Many commentators, including Olbermann, faulted the 10-person limit for forcing voters to make very difficult choices on a loaded ballot, resulting in part in Craig Biggio missing induction by two votes. What would be the harm, they say, in allowing as many people as the voters find worthy to get in? Theoretically, if someone isn’t one of the ten best candidates on the ballot maybe they aren’t that strong a candidate after all (again, it’s supposed to be difficult to get in); but even beyond that, it’s not so much having a ton of people getting in at once than losing those people in future years. Craig Biggio will be inducted into the Hall of Fame, possibly as soon as next year. But if not next year, it’s very possible he (or someone like Mike Piazza or Jeff Bagwell) may end up saving the Hall from a repeat of 2013, when no one was inducted. It’s worth noting that even with a supposedly loaded ballot, only three people were actually inducted, and only seven even received more than half the vote. Clearly there isn’t that much consensus over which candidates are more deserving to get in over which other candidates.

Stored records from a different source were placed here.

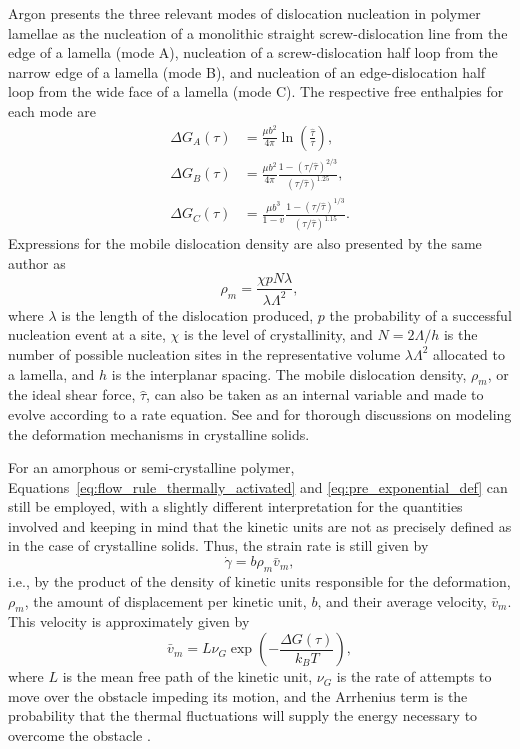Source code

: Argon \citep{argonPhysicsDeformationFracture2013a} presents the three relevant modes of dislocation nucleation in polymer lamellae as the nucleation of a monolithic straight screw-dislocation line from the edge of a lamella (mode A), nucleation of a screw-dislocation half loop from the narrow edge of a lamella (mode B), and nucleation of an edge-dislocation half loop from the wide face of a lamella (mode C).
The respective free enthalpies for each mode are
\begin{align}
	\Delta G_A(\tau)&=\frac{\mu b^2}{4 \pi} \ln\left(\frac{\hat\tau}{\tau}\right),\\
	\Delta G_B(\tau)&=\frac{\mu b^2}{4 \pi} \frac{1-(\tau/\hat\tau)^{2 / 3}}{(\tau/\hat\tau)^{1.25} },\\
	\Delta G_C(\tau)&=\frac{\mu b^3}{1-v} \frac{1-(\tau/\hat\tau)^{1 / 3}}{(\tau/\hat\tau)^{1.15} }.
\end{align}
Expressions for the mobile dislocation density are also presented by the same author as
\begin{equation}
	\rho_m = \frac{\chi p N \lambda}{\lambda \Lambda^2},
\end{equation}
where $\lambda$ is the length of the dislocation produced, $p$ the probability of a successful nucleation event at a site, $\chi$ is the level of crystallinity, and $N = 2\Lambda/h$ is the number of possible nucleation sites in the representative volume $\lambda \Lambda^2$ allocated to a lamella, and $h$ is the interplanar spacing.
The mobile dislocation density, $\rho_m$, or the ideal shear force, $\hat\tau$, can also be taken as an internal variable and made to evolve according to a rate equation.
See \cite{klahn1970strain} and \cite{kocks1975thermodynamics} for thorough discussions on modeling the deformation mechanisms in crystalline solids.

For an amorphous or semi-crystalline polymer,  Equations~\eqref{eq:flow_rule_thermally_activated} and \eqref{eq:pre_exponential_def} can still be employed, with a slightly different interpretation for the quantities involved and keeping in mind that the kinetic units are not as precisely defined as in the case of crystalline solids.
Thus, the strain rate is still given by
\begin{equation}
  \label{eq:plaston_formula}
  \dot \gamma = b \rho_m \bar{v}_m,
\end{equation}
i.e., by the product of the density of kinetic units responsible for the deformation, $\rho_m$, the amount of displacement per kinetic unit, $b$, and their average velocity, $\bar v_m$.
This velocity is approximately given by
\begin{equation}
  \bar v_m = L \nu_G \exp\left(-\frac{\Delta G(\tau)}{k_B T}\right),
\end{equation}
where $L$ is the mean free path of the kinetic unit, $\nu_G$ is the rate of attempts to move over the obstacle impeding its motion, and the Arrhenius term is the probability that the thermal fluctuations will supply the energy necessary to overcome the obstacle \citep{gsellYieldTransientEffects1981, gilmanPLASTICWAVEMYTH1992}.

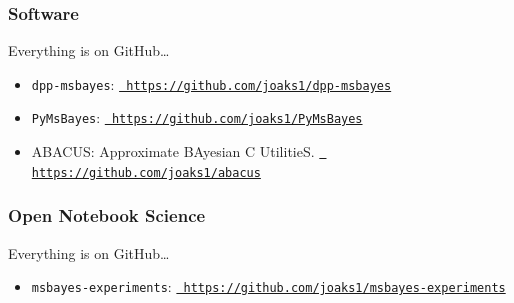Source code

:\begin{frame}
    \frametitle{Software}
    Everything is on GitHub\ldots\\
    \smallskip
    \begin{itemize}
        \item \texttt{dpp-msbayes}:
            \href{https://github.com/joaks1/dpp-msbayes}{\tt
            https://github.com/joaks1/dpp-msbayes}

        \item \texttt{PyMsBayes}:
            \href{https://github.com/joaks1/PyMsBayes}{\tt
            https://github.com/joaks1/PyMsBayes}

        \item ABACUS: Approximate BAyesian C UtilitieS.
            \href{https://github.com/joaks1/abacus}{\tt
            https://github.com/joaks1/abacus}
    \end{itemize}
\end{frame}

\begin{frame}
    \frametitle{Open Notebook Science}
    Everything is on GitHub\ldots\\
    \smallskip
    \begin{itemize}
        \item \texttt{msbayes-experiments}:
            \href{https://github.com/joaks1/msbayes-experiments}{\tt
            https://github.com/joaks1/msbayes-experiments}
    \end{itemize}
\end{frame}


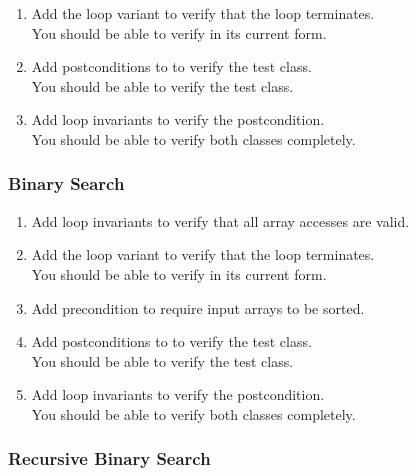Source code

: \begin{enumerate}[label=\bfseries Task \arabic*:, leftmargin=1.8cm]
\item Add the loop variant to verify that the loop terminates. \\
      You should be able to verify  in its current form.
\item Add postconditions to  to verify the test class. \\
      You should be able to verify the test class.
\item Add loop invariants to verify the postcondition. \\
      You should be able to verify both classes completely.
\end{enumerate}

\subsubsection*{Binary Search}

\begin{enumerate}[label=\bfseries Task \arabic*:, leftmargin=1.8cm]
\item Add loop invariants to verify that all array accesses are valid.
\item Add the loop variant to verify that the loop terminates. \\
      You should be able to verify  in its current form.
\item Add precondition to require input arrays to be sorted.
\item Add postconditions to  to verify the test class. \\
      You should be able to verify the test class.
\item Add loop invariants to verify the postcondition. \\
      You should be able to verify both classes completely.
\end{enumerate}

\subsubsection*{Recursive Binary Search}

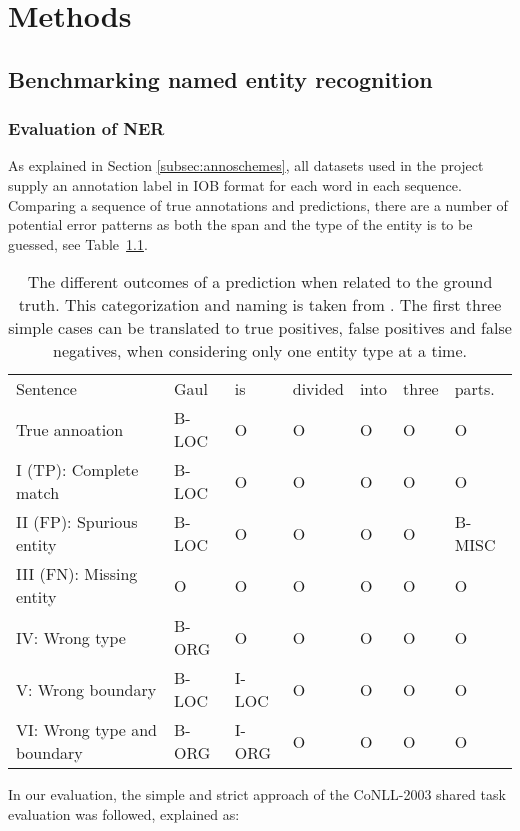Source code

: \documentclass[main.tex]{subfiles}
\begin{document}
\chapter{Methods}
\label{chap:methods}

\section{Benchmarking named entity recognition}
\subsection{Evaluation of NER}
\label{subsec:nereval}
As explained in Section \ref{subsec:annoschemes}, all datasets used in the project supply an annotation label in IOB format \cite{ramshaw1995IOB} for each word in each sequence.
Comparing a sequence of true annotations and predictions, there are a number of potential error patterns as both the span and the type of the entity is to be guessed, see Table~\ref{tab:eval}.
\begin{table}[H]
    \footnotesize
    \centering
    \begin{tabular}{l|llllll}
        Sentence                    & Gaul & is & divided & into & three & parts.\\
        True annoation              & B-LOC & O & O & O & O & O \\\hline
        I (TP): Complete match      & B-LOC & O & O & O & O & O \\
        II (FP): Spurious entity    & B-LOC & O & O & O & O & B-MISC \\
        III (FN): Missing entity    & O     & O & O & O & O & O \\
        IV: Wrong type              & B-ORG & O & O & O & O & O \\
        V: Wrong boundary           & B-LOC & I-LOC & O & O & O & O \\
        VI: Wrong type and boundary & B-ORG & I-ORG & O & O & O & O
    \end{tabular}
    \caption{
        The different outcomes of a prediction when related to the ground truth.
        This categorization and naming is taken from \cite{batista2018eval}.
        The first three simple cases can be translated to true positives, false positives and false negatives, when considering only one entity type at a time.
    }
    \label{tab:eval}
\end{table}\noindent
In our evaluation, the simple and strict approach of the CoNLL-2003 shared task evaluation was followed, explained as:
\end{document}
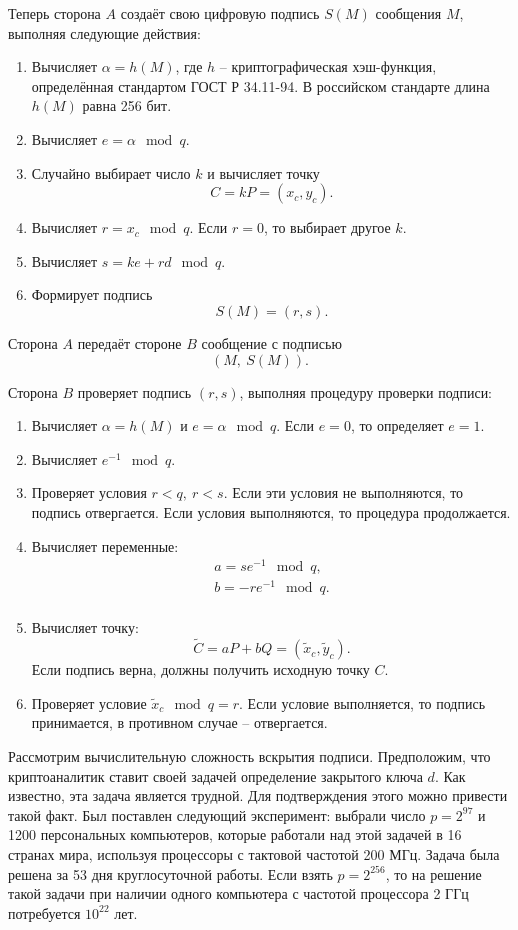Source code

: Теперь сторона $A$ создаёт свою цифровую подпись $S(M)$ сообщения $M$, выполняя следующие действия:
\begin{enumerate}
    \item Вычисляет $\alpha = h(M)$, где $h$ -- криптографическая хэш-функция, определённая стандартом ГОСТ Р 34.11-94. В российском стандарте длина $h(M)$ равна 256 бит.
    \item Вычисляет $e = \alpha \mod q$.
    \item Случайно выбирает число $k$ и вычисляет точку
        \[ C = k P = (x_c, y_c). \]
    \item Вычисляет $r = x_c \mod q$.
	Если $r = 0$, то выбирает другое $k$.
    \item Вычисляет $s = k e + r d \mod q$.
    \item Формирует подпись
        \[ S(M) = (r, s). \]
\end{enumerate}
Сторона $A$ передаёт стороне $B$ сообщение с подписью
    \[ (M, ~ S(M)). \]

Сторона $B$ проверяет подпись $(r,s)$, выполняя процедуру проверки подписи:
\begin{enumerate}
    \item Вычисляет $\alpha = h(M)$ и $e = \alpha \mod q$. Если $e = 0$, то определяет $e = 1$.
    \item Вычисляет $e^{-1} \mod q$.
    \item Проверяет условия $r < q, ~ r < s$. Если эти условия не выполняются, то подпись отвергается. Если условия выполняются, то процедура продолжается.
    \item Вычисляет переменные:
        \[ \begin{array}{l}
            a = s e^{-1} \mod q, \\
            b = -r e^{-1} \mod q. \\
        \end{array} \]
    \item Вычисляет точку:
        \[ \tilde{C} = a P + b Q = (\tilde{x}_c, \tilde{y}_c). \]
        Если подпись верна, должны получить исходную точку $C$.
    \item Проверяет условие $\tilde{x}_{c} \mod q = r$. Если условие выполняется, то подпись принимается, в противном случае -- отвергается.
\end{enumerate}

Рассмотрим вычислительную сложность вскрытия подписи. Предположим, что криптоаналитик ставит своей задачей определение закрытого ключа $d$. Как известно, эта задача является трудной. Для подтверждения этого можно привести такой факт. Был поставлен следующий эксперимент: выбрали число $p = 2^{97}$ и 1200 персональных компьютеров, которые работали над этой задачей в 16 странах мира, используя процессоры с тактовой частотой 200 МГц. Задача была решена за 53 дня круглосуточной работы. Если взять $p = 2^{256}$, то на решение такой задачи при наличии одного компьютера с частотой процессора 2 ГГц потребуется $10^{22}$ лет.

Perhaps the baseball Hall could take a cue from the Pro Football Hall of Fame, which repeatedly cuts down all the numerous candidates for induction down to a list of 15 finalists, then brings the voters together Super Bowl Weekend to debate the merits of those fifteen candidates and further whittle them down to five. Result: the Pro Football Hall of Fame always inducts the maximum five modern-era players despite actually having a higher threshold for induction at 80%, and so actually tries to clear its backlogs. Obviously, given the fact that the BBWAA has hundreds of people voting, it’s impractical to get them all together to discuss the candidates, but what would be wrong with a two-stage voting system, where the first ballot cuts the list down to 10-15 finalists, who are then subject to a straight up/down vote?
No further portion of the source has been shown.